[Source texts of formatted documents]
⟨

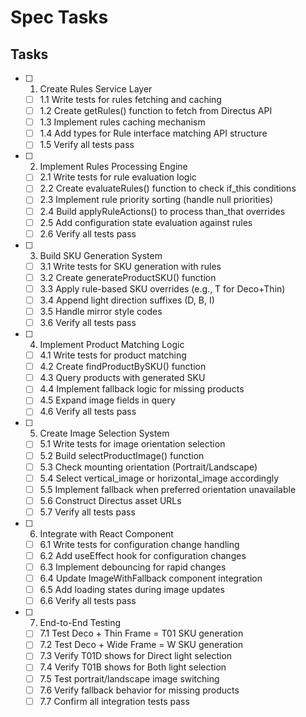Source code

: # Spec Tasks

## Tasks

- [ ] 1. Create Rules Service Layer
  - [ ] 1.1 Write tests for rules fetching and caching
  - [ ] 1.2 Create getRules() function to fetch from Directus API
  - [ ] 1.3 Implement rules caching mechanism
  - [ ] 1.4 Add types for Rule interface matching API structure
  - [ ] 1.5 Verify all tests pass

- [ ] 2. Implement Rules Processing Engine
  - [ ] 2.1 Write tests for rule evaluation logic
  - [ ] 2.2 Create evaluateRules() function to check if_this conditions
  - [ ] 2.3 Implement rule priority sorting (handle null priorities)
  - [ ] 2.4 Build applyRuleActions() to process than_that overrides
  - [ ] 2.5 Add configuration state evaluation against rules
  - [ ] 2.6 Verify all tests pass

- [ ] 3. Build SKU Generation System
  - [ ] 3.1 Write tests for SKU generation with rules
  - [ ] 3.2 Create generateProductSKU() function
  - [ ] 3.3 Apply rule-based SKU overrides (e.g., T for Deco+Thin)
  - [ ] 3.4 Append light direction suffixes (D, B, I)
  - [ ] 3.5 Handle mirror style codes
  - [ ] 3.6 Verify all tests pass

- [ ] 4. Implement Product Matching Logic
  - [ ] 4.1 Write tests for product matching
  - [ ] 4.2 Create findProductBySKU() function
  - [ ] 4.3 Query products with generated SKU
  - [ ] 4.4 Implement fallback logic for missing products
  - [ ] 4.5 Expand image fields in query
  - [ ] 4.6 Verify all tests pass

- [ ] 5. Create Image Selection System
  - [ ] 5.1 Write tests for image orientation selection
  - [ ] 5.2 Build selectProductImage() function
  - [ ] 5.3 Check mounting orientation (Portrait/Landscape)
  - [ ] 5.4 Select vertical_image or horizontal_image accordingly
  - [ ] 5.5 Implement fallback when preferred orientation unavailable
  - [ ] 5.6 Construct Directus asset URLs
  - [ ] 5.7 Verify all tests pass

- [ ] 6. Integrate with React Component
  - [ ] 6.1 Write tests for configuration change handling
  - [ ] 6.2 Add useEffect hook for configuration changes
  - [ ] 6.3 Implement debouncing for rapid changes
  - [ ] 6.4 Update ImageWithFallback component integration
  - [ ] 6.5 Add loading states during image updates
  - [ ] 6.6 Verify all tests pass

- [ ] 7. End-to-End Testing
  - [ ] 7.1 Test Deco + Thin Frame = T01 SKU generation
  - [ ] 7.2 Test Deco + Wide Frame = W SKU generation
  - [ ] 7.3 Verify T01D shows for Direct light selection
  - [ ] 7.4 Verify T01B shows for Both light selection
  - [ ] 7.5 Test portrait/landscape image switching
  - [ ] 7.6 Verify fallback behavior for missing products
  - [ ] 7.7 Confirm all integration tests pass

⟩

## [Your task]
Reproduce exactly the line bearing "- [ ] 3.1 Write" and all the lines that come after it in the records above; add nothing.

## [Output for this task]
  - [ ] 3.1 Write tests for SKU generation with rules
  - [ ] 3.2 Create generateProductSKU() function
  - [ ] 3.3 Apply rule-based SKU overrides (e.g., T for Deco+Thin)
  - [ ] 3.4 Append light direction suffixes (D, B, I)
  - [ ] 3.5 Handle mirror style codes
  - [ ] 3.6 Verify all tests pass

- [ ] 4. Implement Product Matching Logic
  - [ ] 4.1 Write tests for product matching
  - [ ] 4.2 Create findProductBySKU() function
  - [ ] 4.3 Query products with generated SKU
  - [ ] 4.4 Implement fallback logic for missing products
  - [ ] 4.5 Expand image fields in query
  - [ ] 4.6 Verify all tests pass

- [ ] 5. Create Image Selection System
  - [ ] 5.1 Write tests for image orientation selection
  - [ ] 5.2 Build selectProductImage() function
  - [ ] 5.3 Check mounting orientation (Portrait/Landscape)
  - [ ] 5.4 Select vertical_image or horizontal_image accordingly
  - [ ] 5.5 Implement fallback when preferred orientation unavailable
  - [ ] 5.6 Construct Directus asset URLs
  - [ ] 5.7 Verify all tests pass

- [ ] 6. Integrate with React Component
  - [ ] 6.1 Write tests for configuration change handling
  - [ ] 6.2 Add useEffect hook for configuration changes
  - [ ] 6.3 Implement debouncing for rapid changes
  - [ ] 6.4 Update ImageWithFallback component integration
  - [ ] 6.5 Add loading states during image updates
  - [ ] 6.6 Verify all tests pass

- [ ] 7. End-to-End Testing
  - [ ] 7.1 Test Deco + Thin Frame = T01 SKU generation
  - [ ] 7.2 Test Deco + Wide Frame = W SKU generation
  - [ ] 7.3 Verify T01D shows for Direct light selection
  - [ ] 7.4 Verify T01B shows for Both light selection
  - [ ] 7.5 Test portrait/landscape image switching
  - [ ] 7.6 Verify fallback behavior for missing products
  - [ ] 7.7 Confirm all integration tests pass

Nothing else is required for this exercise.